Ужас вместо трагедии
Творчество Франца Кафки

Франц Кафка и его герой

   Первый сборник Кафки мы получили как результат хрущевской оттепели в 1965 году (тираж не указан). В предисловии к сборнику объяснялось, что Кафка чужд нашей эпохе, талант его болезненный, он не понял своего времени, не верил в человека, боялся жизни, я цитирую:
   «замыкался в собственной личности, глубже и глубже погружаясь в самосозерцание, которое мешало ему увидеть полноту жизни, многоцветность мира, где господствуют не только сумрачные тона, но сияют цвета надежды и радости»[26].
   Между тем практически все великие писатели XX века признали этого странного пражского еврея, не дописавшего до конца ни одного своего романа, величайшим писателем этого столетия. Сошлюсь хотя бы на Элиаса Канетти, называвшего Кафку
   «писателем, который полнее всех выразил наше столетие и которого я поэтому ощущаю как его самое характерное проявление»[27].
   Но аргументации советских литературоведов всегда шли не от сути дела, являясь как раз порождением того мира, который и описывал Кафка, мира рационализированного безумия, противоречащего здравому смыслу. За красивыми словами о много-цветности скрывался, по сути, страх перед Кафкой, скрывалась боязнь нарушить свой душевный уют, потревожить себя чужими бедами, которые, при ближайшем рассмотрении, не дай бог, могут обернуться своими. А ведь Кафка не случайно оказался в зоне внимания мировой культуры XX века, ощутившей свою эпоху как самую трагическую в истории человечества (а точнее – отменяющей любую трагедию превосходящим ее ужасом, ибо, как заметил Ст. Лем, для трагического противостояния личности окружающему миру в лагерях Освенцима просто места не было). Дьявол перестал бороться за одну-единственную душу. Мир стал дьявольским водевилем: прошлое (и такое недавнее) столетие – время больших цифр, время ужаса, когда «жертвы приносятся в морально нейтральной зоне; ведется лишь их статистический учет»[28]. Обозначу сразу противостояние этих двух понятий – трагедии и ужаса.
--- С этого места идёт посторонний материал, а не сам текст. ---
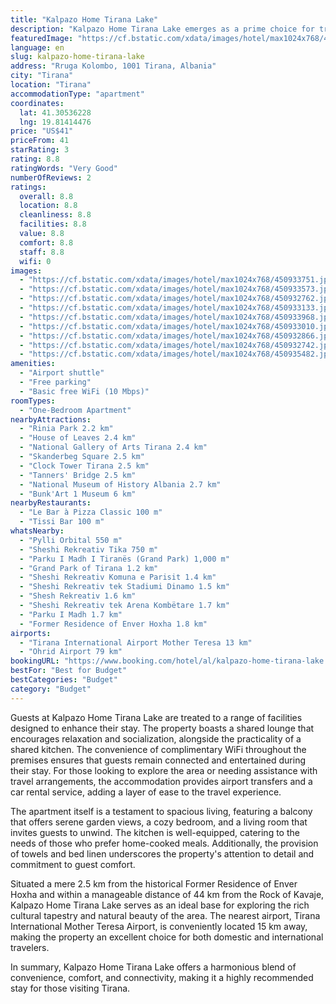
 ```yaml
---
title: "Kalpazo Home Tirana Lake"
description: "Kalpazo Home Tirana Lake emerges as a prime choice for travelers seeking comfort and convenience in the heart of Tirana."
featuredImage: "https://cf.bstatic.com/xdata/images/hotel/max1024x768/450933751.jpg?k=bb3453d41fb2b3dbb3aa6af0d9d9a185c692c481385b6d68bce40f12878cde31&o=&hp=1"
language: en
slug: kalpazo-home-tirana-lake
address: "Rruga Kolombo, 1001 Tirana, Albania"
city: "Tirana"
location: "Tirana"
accommodationType: "apartment"
coordinates:
  lat: 41.30536228
  lng: 19.81414476
price: "US$41"
priceFrom: 41
starRating: 3
rating: 8.8
ratingWords: "Very Good"
numberOfReviews: 2
ratings:
  overall: 8.8
  location: 8.8
  cleanliness: 8.8
  facilities: 8.8
  value: 8.8
  comfort: 8.8
  staff: 8.8
  wifi: 0
images:
  - "https://cf.bstatic.com/xdata/images/hotel/max1024x768/450933751.jpg?k=bb3453d41fb2b3dbb3aa6af0d9d9a185c692c481385b6d68bce40f12878cde31&o=&hp=1"
  - "https://cf.bstatic.com/xdata/images/hotel/max1024x768/450933573.jpg?k=4aead23c815c11e0d59b31f017a79ac9d69b1b67238091c7f567f67463c24bb1&o=&hp=1"
  - "https://cf.bstatic.com/xdata/images/hotel/max1024x768/450932762.jpg?k=95fa8aada8cde4262976455fd03f20f6e698804f1de721e3ef46ee943f6c72f9&o=&hp=1"
  - "https://cf.bstatic.com/xdata/images/hotel/max1024x768/450933133.jpg?k=126935ba165d2f0614e7a1e20eabdc4c43fece27e78db5695b44e2240b6a9b46&o=&hp=1"
  - "https://cf.bstatic.com/xdata/images/hotel/max1024x768/450933968.jpg?k=75d13629e98b8f83926286ee966348f5e900502d4297c65d3e1036f000bc3cc7&o=&hp=1"
  - "https://cf.bstatic.com/xdata/images/hotel/max1024x768/450933010.jpg?k=6e9bf5f183faa7f8b271c18ed23a56841869f1b2502d9b2b65587f91f904888e&o=&hp=1"
  - "https://cf.bstatic.com/xdata/images/hotel/max1024x768/450932866.jpg?k=7295177cecf6e1d7d040834ada9a9d7f1caf631c34ecc0846e18071546ae81d7&o=&hp=1"
  - "https://cf.bstatic.com/xdata/images/hotel/max1024x768/450932742.jpg?k=2aa8174d6cdb25b99288404f1b41a8e0f54727dc98ce5a52bc79ff7717c946db&o=&hp=1"
  - "https://cf.bstatic.com/xdata/images/hotel/max1024x768/450935482.jpg?k=992062ef7a95ce925172f45f597e52202f8a84dad049734e1c6fe8b4af8d2bed&o=&hp=1"
amenities:
  - "Airport shuttle"
  - "Free parking"
  - "Basic free WiFi (10 Mbps)"
roomTypes:
  - "One-Bedroom Apartment"
nearbyAttractions:
  - "Rinia Park 2.2 km"
  - "House of Leaves 2.4 km"
  - "National Gallery of Arts Tirana 2.4 km"
  - "Skanderbeg Square 2.5 km"
  - "Clock Tower Tirana 2.5 km"
  - "Tanners' Bridge 2.5 km"
  - "National Museum of History Albania 2.7 km"
  - "Bunk'Art 1 Museum 6 km"
nearbyRestaurants:
  - "Le Bar à Pizza Classic 100 m"
  - "Tissi Bar 100 m"
whatsNearby:
  - "Pylli Orbital 550 m"
  - "Sheshi Rekreativ Tika 750 m"
  - "Parku I Madh I Tiranës (Grand Park) 1,000 m"
  - "Grand Park of Tirana 1.2 km"
  - "Sheshi Rekreativ Komuna e Parisit 1.4 km"
  - "Sheshi Rekreativ tek Stadiumi Dinamo 1.5 km"
  - "Shesh Rekreativ 1.6 km"
  - "Sheshi Rekreativ tek Arena Kombëtare 1.7 km"
  - "Parku I Madh 1.7 km"
  - "Former Residence of Enver Hoxha 1.8 km"
airports:
  - "Tirana International Airport Mother Teresa 13 km"
  - "Ohrid Airport 79 km"
bookingURL: "https://www.booking.com/hotel/al/kalpazo-home-tirana-lake.en-gb.html?aid=8035640"
bestFor: "Best for Budget"
bestCategories: "Budget"
category: "Budget"
---
```


Guests at Kalpazo Home Tirana Lake are treated to a range of facilities designed to enhance their stay. The property boasts a shared lounge that encourages relaxation and socialization, alongside the practicality of a shared kitchen. The convenience of complimentary WiFi throughout the premises ensures that guests remain connected and entertained during their stay. For those looking to explore the area or needing assistance with travel arrangements, the accommodation provides airport transfers and a car rental service, adding a layer of ease to the travel experience.

The apartment itself is a testament to spacious living, featuring a balcony that offers serene garden views, a cozy bedroom, and a living room that invites guests to unwind. The kitchen is well-equipped, catering to the needs of those who prefer home-cooked meals. Additionally, the provision of towels and bed linen underscores the property's attention to detail and commitment to guest comfort.

Situated a mere 2.5 km from the historical Former Residence of Enver Hoxha and within a manageable distance of 44 km from the Rock of Kavaje, Kalpazo Home Tirana Lake serves as an ideal base for exploring the rich cultural tapestry and natural beauty of the area. The nearest airport, Tirana International Mother Teresa Airport, is conveniently located 15 km away, making the property an excellent choice for both domestic and international travelers.

In summary, Kalpazo Home Tirana Lake offers a harmonious blend of convenience, comfort, and connectivity, making it a highly recommended stay for those visiting Tirana.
Далее об этом пойдет речь.
   Считать Кафку далеким от наших проблем – значит утверждать, что нас миновали кошмары и катаклизмы XX века. Хотя, надо сказать, русские мыслители одними из первых заметили победоносный прорыв адских сил. В 1918 году Е. Трубецкой написал:
   «На наших глазах ад утверждает себя как исчерпывающее содержание всей человеческой жизни, а стало быть, и всей человеческой культуры. <…> Наш русский кровавый хаос представляет собою лишь обостренное проявление всемирной болезни, а потому олицетворяет опасность, нависшую надо всеми. <…> Россия – страна христианская по вероисповеданию. Но что такое это людоедство, господствующее в ее внутренних отношениях, эта кровавая классовая борьба, возведенная в принцип, это всеобщее человеконенавистничество, как не практическое отрицание самого начала христианского общежития, более того, – самой сути религии вообще!»[29]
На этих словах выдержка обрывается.